Nel 1991 la stampa statunitense si occupò del caso di Anita Hill, una giovane avvocata afroamericana che testimoniò di aver subito molestie sessuali da Clarence Thomas, afroamericano nominato alla Corte Suprema degli Stati Uniti. Il dibattito mediatico, che ebbe anche risvolti razzisti, arrivò a travisare la posizione della vittima facendone una seduttrice e il caso fu tra gli eventi che innescarono l’avvio della terza ondata del femminismo internazionale. La fotografia di Hill all’età di 8 anni, sovraimpressa a un testo in cui Piper riporta commenti censori, è l’elemento costante nella serie Decide Who You Are, del 1992.
In mostra anche l’installazione ambientale What It’s Like, What It Is #3 quarta versione del lavoro prodotto quando viene invitata da Robert Storr a partecipare alla mostra Dislocations al MoMA. L’ambiente minimalista ricorda l’architettura museale asettica in cui vengono generalmente esposti degli oggetti a pubblica vista e al contempo un’arena di epoca romana, con gradinate su cui è possibile disporsi. Nella sala Piper colloca il video di un afroamericano offerto allo sguardo del pubblico, inscatolato in un parallelepipedo al centro della scena, mentre nega una serie di stereotipi sulla propria identità.

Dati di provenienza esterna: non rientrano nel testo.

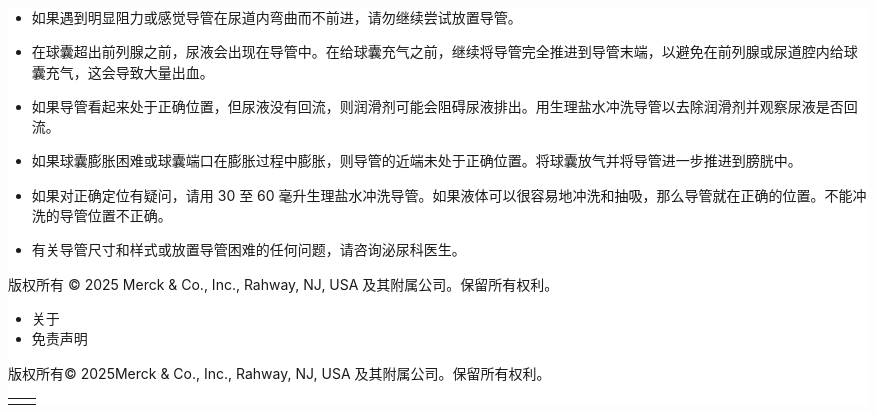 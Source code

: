 - 如果遇到明显阻力或感觉导管在尿道内弯曲而不前进，请勿继续尝试放置导管。

- 在球囊超出前列腺之前，尿液会出现在导管中。在给球囊充气之前，继续将导管完全推进到导管末端，以避免在前列腺或尿道腔内给球囊充气，这会导致大量出血。

- 如果导管看起来处于正确位置，但尿液没有回流，则润滑剂可能会阻碍尿液排出。用生理盐水冲洗导管以去除润滑剂并观察尿液是否回流。

- 如果球囊膨胀困难或球囊端口在膨胀过程中膨胀，则导管的近端未处于正确位置。将球囊放气并将导管进一步推进到膀胱中。

- 如果对正确定位有疑问，请用 30 至 60 毫升生理盐水冲洗导管。如果液体可以很容易地冲洗和抽吸，那么导管就在正确的位置。不能冲洗的导管位置不正确。

- 有关导管尺寸和样式或放置导管困难的任何问题，请咨询泌尿科医生。




版权所有 © 2025
Merck & Co., Inc., Rahway, NJ, USA 及其附属公司。保留所有权利。

- 关于
- 免责声明

版权所有© 2025Merck & Co., Inc., Rahway, NJ, USA 及其附属公司。保留所有权利。

|     |     |
| --- | --- |
|  |  |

Non mancano in mostra anche alcuni dei suoi ultimi lavori, come l’installazione Das Ding-an-sich bin ich del 2018, il cui titolo fa riferimento al noumeno kantiano, una realtà che si trova al di là di ciò che appare ai nostri sensi. In quest’opera si ritrovano condensati gli elementi principali che hanno attraversato la ricerca di Piper a partire dagli anni Sessanta fino a oggi: il riferimento diretto alla filosofia e, dal punto di vista linguistico, le forme geometriche e la struttura della griglia a pavimento delle prime indagini concettuali. Su di essa sono disposti otto parallelepipedi a base quadrata con le pareti a specchio, come a voler chiamare in causa il visitatore e renderlo ancora una volta parte dell’opera. Da questi volumi fuoriescono voci che parlano farsi, arabo, islandese, ebraico, turco, gaelico, hindi o somalo. In opere come questa è più che mai evidente come Adrian Piper sia stata capace di portare, all’interno della riflessione concettuale e dell’estetica minimalista, il discorso politico sulla società e in definitiva sull’essere umano. Anche nella serie fotografica Race Traitor, sempre del 2018, che dà il titolo alla mostra, Piper utilizza il proprio ritratto sovrapponendolo ad alcune frasi con l’intento di ironizzare sulla convinzione secondo cui l’aspetto di una persona possa definirne l’identità.